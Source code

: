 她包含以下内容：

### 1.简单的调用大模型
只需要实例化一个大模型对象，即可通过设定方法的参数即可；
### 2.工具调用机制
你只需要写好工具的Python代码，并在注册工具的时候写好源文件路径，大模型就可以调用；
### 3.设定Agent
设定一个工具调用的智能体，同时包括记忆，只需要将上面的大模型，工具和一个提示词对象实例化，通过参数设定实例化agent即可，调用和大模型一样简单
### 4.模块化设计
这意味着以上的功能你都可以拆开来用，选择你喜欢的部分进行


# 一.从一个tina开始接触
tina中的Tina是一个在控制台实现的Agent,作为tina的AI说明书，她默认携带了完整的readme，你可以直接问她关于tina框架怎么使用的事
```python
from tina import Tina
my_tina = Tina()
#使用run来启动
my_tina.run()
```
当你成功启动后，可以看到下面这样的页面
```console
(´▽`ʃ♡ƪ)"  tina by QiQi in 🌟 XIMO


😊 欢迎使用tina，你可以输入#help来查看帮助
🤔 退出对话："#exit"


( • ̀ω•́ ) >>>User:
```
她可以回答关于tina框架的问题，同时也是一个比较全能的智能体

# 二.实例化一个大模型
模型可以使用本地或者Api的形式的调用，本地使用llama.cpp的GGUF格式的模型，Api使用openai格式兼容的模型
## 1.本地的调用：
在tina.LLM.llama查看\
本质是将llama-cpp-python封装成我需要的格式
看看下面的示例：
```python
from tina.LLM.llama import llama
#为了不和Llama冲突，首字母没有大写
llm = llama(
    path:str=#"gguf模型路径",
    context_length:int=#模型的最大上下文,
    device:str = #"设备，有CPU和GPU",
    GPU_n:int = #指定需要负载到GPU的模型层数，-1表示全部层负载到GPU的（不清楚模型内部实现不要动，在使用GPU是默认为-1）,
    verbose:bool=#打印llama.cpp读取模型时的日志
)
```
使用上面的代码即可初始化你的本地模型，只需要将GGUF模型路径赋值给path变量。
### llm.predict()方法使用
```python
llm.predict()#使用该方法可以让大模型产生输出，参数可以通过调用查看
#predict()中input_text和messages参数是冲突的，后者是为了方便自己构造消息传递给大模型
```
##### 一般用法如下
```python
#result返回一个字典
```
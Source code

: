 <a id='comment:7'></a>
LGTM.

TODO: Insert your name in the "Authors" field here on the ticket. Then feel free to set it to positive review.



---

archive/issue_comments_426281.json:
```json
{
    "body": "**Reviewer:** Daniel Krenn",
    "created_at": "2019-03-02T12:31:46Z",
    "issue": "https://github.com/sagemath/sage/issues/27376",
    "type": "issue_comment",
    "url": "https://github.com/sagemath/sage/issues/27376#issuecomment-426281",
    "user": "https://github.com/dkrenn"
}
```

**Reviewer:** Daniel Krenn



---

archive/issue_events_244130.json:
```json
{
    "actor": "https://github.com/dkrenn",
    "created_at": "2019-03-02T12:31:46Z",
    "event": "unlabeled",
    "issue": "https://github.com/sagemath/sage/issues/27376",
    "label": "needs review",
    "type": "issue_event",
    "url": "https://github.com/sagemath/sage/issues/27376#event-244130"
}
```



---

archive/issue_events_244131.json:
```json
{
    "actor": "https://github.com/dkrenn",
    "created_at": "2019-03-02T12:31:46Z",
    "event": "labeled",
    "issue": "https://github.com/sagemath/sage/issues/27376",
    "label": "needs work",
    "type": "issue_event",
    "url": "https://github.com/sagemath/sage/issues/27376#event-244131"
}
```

+ + +

#### [What you will do]
Every one of the entries must be printed exactly.

#### [Task answer]
Source code

: 她包含以下内容：

### 1.简单的调用大模型
只需要实例化一个大模型对象，即可通过设定方法的参数即可；
### 2.工具调用机制
你只需要写好工具的Python代码，并在注册工具的时候写好源文件路径，大模型就可以调用；
### 3.设定Agent
设定一个工具调用的智能体，同时包括记忆，只需要将上面的大模型，工具和一个提示词对象实例化，通过参数设定实例化agent即可，调用和大模型一样简单
### 4.模块化设计
这意味着以上的功能你都可以拆开来用，选择你喜欢的部分进行


# 一.从一个tina开始接触
tina中的Tina是一个在控制台实现的Agent,作为tina的AI说明书，她默认携带了完整的readme，你可以直接问她关于tina框架怎么使用的事
```python
from tina import Tina
my_tina = Tina()
#使用run来启动
my_tina.run()
```
当你成功启动后，可以看到下面这样的页面
```console
(´▽`ʃ♡ƪ)"  tina by QiQi in 🌟 XIMO


😊 欢迎使用tina，你可以输入#help来查看帮助
🤔 退出对话："#exit"


( • ̀ω•́ ) >>>User:
```
她可以回答关于tina框架的问题，同时也是一个比较全能的智能体

# 二.实例化一个大模型
模型可以使用本地或者Api的形式的调用，本地使用llama.cpp的GGUF格式的模型，Api使用openai格式兼容的模型
## 1.本地的调用：
在tina.LLM.llama查看\
本质是将llama-cpp-python封装成我需要的格式
看看下面的示例：
```python
from tina.LLM.llama import llama
#为了不和Llama冲突，首字母没有大写
llm = llama(
    path:str=#"gguf模型路径",
    context_length:int=#模型的最大上下文,
    device:str = #"设备，有CPU和GPU",
    GPU_n:int = #指定需要负载到GPU的模型层数，-1表示全部层负载到GPU的（不清楚模型内部实现不要动，在使用GPU是默认为-1）,
    verbose:bool=#打印llama.cpp读取模型时的日志
)
```
使用上面的代码即可初始化你的本地模型，只需要将GGUF模型路径赋值给path变量。
### llm.predict()方法使用
```python
llm.predict()#使用该方法可以让大模型产生输出，参数可以通过调用查看
#predict()中input_text和messages参数是冲突的，后者是为了方便自己构造消息传递给大模型
```
##### 一般用法如下
```python
#result返回一个字典
```
Source code

: <a id='comment:7'></a>
LGTM.

TODO: Insert your name in the "Authors" field here on the ticket. Then feel free to set it to positive review.



---

archive/issue_comments_426281.json:
```json
{
    "body": "**Reviewer:** Daniel Krenn",
    "created_at": "2019-03-02T12:31:46Z",
    "issue": "https://github.com/sagemath/sage/issues/27376",
    "type": "issue_comment",
    "url": "https://github.com/sagemath/sage/issues/27376#issuecomment-426281",
    "user": "https://github.com/dkrenn"
}
```

**Reviewer:** Daniel Krenn



---

archive/issue_events_244130.json:
```json
{
    "actor": "https://github.com/dkrenn",
    "created_at": "2019-03-02T12:31:46Z",
    "event": "unlabeled",
    "issue": "https://github.com/sagemath/sage/issues/27376",
    "label": "needs review",
    "type": "issue_event",
    "url": "https://github.com/sagemath/sage/issues/27376#event-244130"
}
```



---

archive/issue_events_244131.json:
```json
{
    "actor": "https://github.com/dkrenn",
    "created_at": "2019-03-02T12:31:46Z",
    "event": "labeled",
    "issue": "https://github.com/sagemath/sage/issues/27376",
    "label": "needs work",
    "type": "issue_event",
    "url": "https://github.com/sagemath/sage/issues/27376#event-244131"
}
```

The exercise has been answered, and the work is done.